No filme documentário “Bixa Travesty”, dirigido e escrito por Claudia Priscilla e Kiko Goifman, a artista tem todas as câmeras à sua disposição para contar sobre sua trajetória, desde a adolescência difícil até a sua ascensão aos palcos. Aqui, Linn da Quebrada expõe sua sexualidade, sua vontade, seus afetos e tenta questionar os conceitos de gênero, classe e raça, intercalando os pensamentos com as imagens de shows que realiza com a companhia de Jup do Bairro.
A própria grafia inusual das palavras “bicha” e “travesti” já traz um aspecto estético para a obra, mas não no sentido de beleza, e sim de sensação. Parece muito um trabalho para transgredir e incomodar, o que acaba sendo comprovado ao longo do filme, onde são expostos corpos que até então não possuíam nenhuma visibilidade. O título da obra é justificado em como Linn da Quebrada se vê enquanto indivíduo: não somente uma travesti, mas também uma bicha – um novo conceito de gênero ou sexualidade que a artista não conseguiu deixar muito claro o que isso significa de forma mais profunda.

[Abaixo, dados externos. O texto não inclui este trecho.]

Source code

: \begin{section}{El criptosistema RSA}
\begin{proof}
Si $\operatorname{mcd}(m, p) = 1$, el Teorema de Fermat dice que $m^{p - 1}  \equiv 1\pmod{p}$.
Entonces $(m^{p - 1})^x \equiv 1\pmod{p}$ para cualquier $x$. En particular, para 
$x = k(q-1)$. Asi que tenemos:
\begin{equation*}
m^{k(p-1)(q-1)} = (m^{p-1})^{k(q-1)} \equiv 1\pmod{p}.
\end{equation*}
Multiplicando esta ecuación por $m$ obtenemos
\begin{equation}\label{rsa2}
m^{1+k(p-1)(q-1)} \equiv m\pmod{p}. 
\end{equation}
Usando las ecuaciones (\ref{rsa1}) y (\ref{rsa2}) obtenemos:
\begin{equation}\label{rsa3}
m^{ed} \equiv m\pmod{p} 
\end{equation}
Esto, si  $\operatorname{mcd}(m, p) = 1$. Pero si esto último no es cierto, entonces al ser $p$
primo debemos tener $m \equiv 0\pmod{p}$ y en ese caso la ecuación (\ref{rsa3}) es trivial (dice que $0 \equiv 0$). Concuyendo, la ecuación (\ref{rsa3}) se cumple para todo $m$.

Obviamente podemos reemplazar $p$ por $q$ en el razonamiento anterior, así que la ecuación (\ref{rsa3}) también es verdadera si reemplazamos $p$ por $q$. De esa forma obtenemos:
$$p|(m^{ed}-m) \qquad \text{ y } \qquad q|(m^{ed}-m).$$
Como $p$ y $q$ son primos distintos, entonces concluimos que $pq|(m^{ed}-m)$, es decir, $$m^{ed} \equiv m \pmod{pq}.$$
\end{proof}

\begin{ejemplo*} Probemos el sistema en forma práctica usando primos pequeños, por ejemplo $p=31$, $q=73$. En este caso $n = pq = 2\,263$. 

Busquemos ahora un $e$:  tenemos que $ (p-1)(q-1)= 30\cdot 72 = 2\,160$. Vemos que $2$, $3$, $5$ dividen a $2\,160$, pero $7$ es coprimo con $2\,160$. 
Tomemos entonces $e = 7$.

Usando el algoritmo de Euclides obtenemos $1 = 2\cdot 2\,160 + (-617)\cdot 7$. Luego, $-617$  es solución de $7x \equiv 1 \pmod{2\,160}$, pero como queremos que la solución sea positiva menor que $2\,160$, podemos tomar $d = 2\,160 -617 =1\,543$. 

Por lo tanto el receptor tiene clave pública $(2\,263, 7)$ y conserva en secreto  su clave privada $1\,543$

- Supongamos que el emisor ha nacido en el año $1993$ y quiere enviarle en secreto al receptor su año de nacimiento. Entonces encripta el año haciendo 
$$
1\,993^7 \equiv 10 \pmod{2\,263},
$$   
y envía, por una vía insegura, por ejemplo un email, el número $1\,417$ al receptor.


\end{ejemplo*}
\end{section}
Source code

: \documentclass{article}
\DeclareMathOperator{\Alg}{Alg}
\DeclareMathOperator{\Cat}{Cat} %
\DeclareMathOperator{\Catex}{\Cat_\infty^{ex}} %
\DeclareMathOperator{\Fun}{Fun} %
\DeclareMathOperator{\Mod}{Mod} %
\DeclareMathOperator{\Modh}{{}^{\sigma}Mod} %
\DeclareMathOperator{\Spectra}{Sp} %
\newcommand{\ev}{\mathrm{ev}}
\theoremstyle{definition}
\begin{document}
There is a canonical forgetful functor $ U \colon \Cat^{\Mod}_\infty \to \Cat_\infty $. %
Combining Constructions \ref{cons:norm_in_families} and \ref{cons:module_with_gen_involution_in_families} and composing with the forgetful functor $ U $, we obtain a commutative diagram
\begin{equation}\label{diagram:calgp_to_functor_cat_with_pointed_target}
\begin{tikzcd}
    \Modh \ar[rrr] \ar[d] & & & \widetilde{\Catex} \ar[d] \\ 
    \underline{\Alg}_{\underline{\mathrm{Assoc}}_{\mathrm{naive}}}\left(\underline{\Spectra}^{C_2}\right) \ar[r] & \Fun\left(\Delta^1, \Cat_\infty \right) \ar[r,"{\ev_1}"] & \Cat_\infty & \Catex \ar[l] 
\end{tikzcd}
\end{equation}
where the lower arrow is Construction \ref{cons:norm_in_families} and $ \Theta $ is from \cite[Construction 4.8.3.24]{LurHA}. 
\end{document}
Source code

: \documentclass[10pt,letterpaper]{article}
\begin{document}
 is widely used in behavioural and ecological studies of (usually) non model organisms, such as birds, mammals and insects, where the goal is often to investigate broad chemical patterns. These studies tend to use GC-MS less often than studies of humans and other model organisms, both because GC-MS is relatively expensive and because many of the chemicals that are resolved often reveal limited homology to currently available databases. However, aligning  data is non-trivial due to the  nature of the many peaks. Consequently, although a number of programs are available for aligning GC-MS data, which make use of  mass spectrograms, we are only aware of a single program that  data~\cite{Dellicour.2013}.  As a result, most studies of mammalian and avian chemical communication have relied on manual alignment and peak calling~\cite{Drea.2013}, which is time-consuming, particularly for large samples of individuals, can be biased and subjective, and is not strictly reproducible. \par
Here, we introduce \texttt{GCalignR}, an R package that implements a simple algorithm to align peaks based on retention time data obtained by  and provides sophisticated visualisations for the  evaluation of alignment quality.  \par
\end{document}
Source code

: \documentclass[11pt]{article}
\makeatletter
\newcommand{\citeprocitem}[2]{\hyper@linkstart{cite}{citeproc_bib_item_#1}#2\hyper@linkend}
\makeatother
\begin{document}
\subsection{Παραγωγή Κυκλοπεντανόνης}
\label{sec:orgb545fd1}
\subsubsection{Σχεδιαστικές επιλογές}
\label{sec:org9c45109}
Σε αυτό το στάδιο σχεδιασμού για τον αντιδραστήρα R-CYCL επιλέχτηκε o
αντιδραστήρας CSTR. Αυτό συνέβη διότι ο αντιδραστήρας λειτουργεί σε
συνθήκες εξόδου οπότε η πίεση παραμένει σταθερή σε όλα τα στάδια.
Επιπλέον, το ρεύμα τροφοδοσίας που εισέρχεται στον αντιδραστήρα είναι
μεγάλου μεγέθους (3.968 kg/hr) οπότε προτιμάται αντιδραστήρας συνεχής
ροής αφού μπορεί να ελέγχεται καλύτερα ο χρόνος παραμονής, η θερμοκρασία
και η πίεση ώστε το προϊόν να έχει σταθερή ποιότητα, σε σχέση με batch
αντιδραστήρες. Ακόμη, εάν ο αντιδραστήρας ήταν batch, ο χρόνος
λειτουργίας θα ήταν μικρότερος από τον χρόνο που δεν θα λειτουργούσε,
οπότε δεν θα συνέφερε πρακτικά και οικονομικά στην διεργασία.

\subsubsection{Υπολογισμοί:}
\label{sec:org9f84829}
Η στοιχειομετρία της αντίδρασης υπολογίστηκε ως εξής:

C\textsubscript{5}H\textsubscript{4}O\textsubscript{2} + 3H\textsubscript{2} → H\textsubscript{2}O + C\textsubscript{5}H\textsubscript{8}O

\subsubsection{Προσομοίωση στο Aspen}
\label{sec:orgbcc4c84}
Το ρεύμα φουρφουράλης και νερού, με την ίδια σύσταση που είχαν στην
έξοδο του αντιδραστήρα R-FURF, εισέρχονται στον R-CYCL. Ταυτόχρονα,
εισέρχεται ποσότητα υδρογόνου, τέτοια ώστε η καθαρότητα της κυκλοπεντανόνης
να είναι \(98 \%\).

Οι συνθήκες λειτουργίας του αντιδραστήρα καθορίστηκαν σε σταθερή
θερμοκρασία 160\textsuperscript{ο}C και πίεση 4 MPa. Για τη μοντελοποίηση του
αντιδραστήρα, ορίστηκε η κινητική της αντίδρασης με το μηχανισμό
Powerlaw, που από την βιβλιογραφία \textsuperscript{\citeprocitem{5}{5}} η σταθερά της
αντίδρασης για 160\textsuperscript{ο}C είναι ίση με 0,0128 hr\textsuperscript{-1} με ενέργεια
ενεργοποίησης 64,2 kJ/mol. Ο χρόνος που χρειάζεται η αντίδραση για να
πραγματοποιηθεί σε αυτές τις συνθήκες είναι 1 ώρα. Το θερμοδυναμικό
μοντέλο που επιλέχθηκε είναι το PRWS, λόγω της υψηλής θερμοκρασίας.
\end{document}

Seu relacionamento com um homem gay vai ao encontro desse novo conceito que já foi apresentado pela artista no seu single de estreia “Enviadescer”: apesar de ser travesti, Linn não se vê atraída por homens que reproduzem uma imagem muito masculina. Durante o filme, enquanto está no salão de beleza, Linn é desestimulada pela profissional que a está atendendo, que diz que homens gays gostam de homens gays. A artista questiona esse arranjo e traz a ideia de mudança, inclusive dizendo que além dela e do seu namorado, existe um terceiro que também está quase entrando no relacionamento, os transformando em um trisal.
Talvez seja possível dizer que os grandes picos do filme sejam os diálogos de Linn da Quebrada e Jup do Bairro, essa segunda sendo além de travesti, negra e periférica, também gorda maior. Ambas conseguem trazer pensamentos profundos sobre suas existências, de uma forma afirmativa e explicitando a potência das duas. Orgulhosas de suas trajetórias, Linn e Jup são pessoas que tiveram que trabalhar para não serem engolidas pelo sistema heteronormativo, e agora se vêem como indivíduos possíveis de receberem afeto.
Apesar da narrativa afirmativa, o filme também expõe momentos de dúvida de Linn, como a sua indecisão em tomar ou não hormônios para adquirir um físico mais feminino; e também os seus momentos de vulnerabilidade, quando a acompanha no momento mais crítico do seu tratamento de câncer no testículo.
Existem momentos em que o filme documentário vai por um caminho cansativo para criar a estética da obra, como quando Linn da Quebrada toma banho nua com sua mãe, ou quando ela brinca nua com os amigos na varanda. Esse excesso de nudez parece ter sido construído apenas para esse filme, não parecendo ser situações banais fora das câmeras. Com dificuldades, Linn tenta explicar “sinto que meu cu foi um centro de forças que foi responsável por uma rede de nervos que fez com que eu me conectasse com meu corpo inteiro”, em um discurso que não quer dizer muita coisa.
“Bixa Travesty” confirma a Linn da Quebrada já conhecida pela transgressão presente em suas letras, e se materializa como uma obra de resistência e afirmação do orgulho negro e LGBTQIA+, sem se deixar levar ao ressentimento.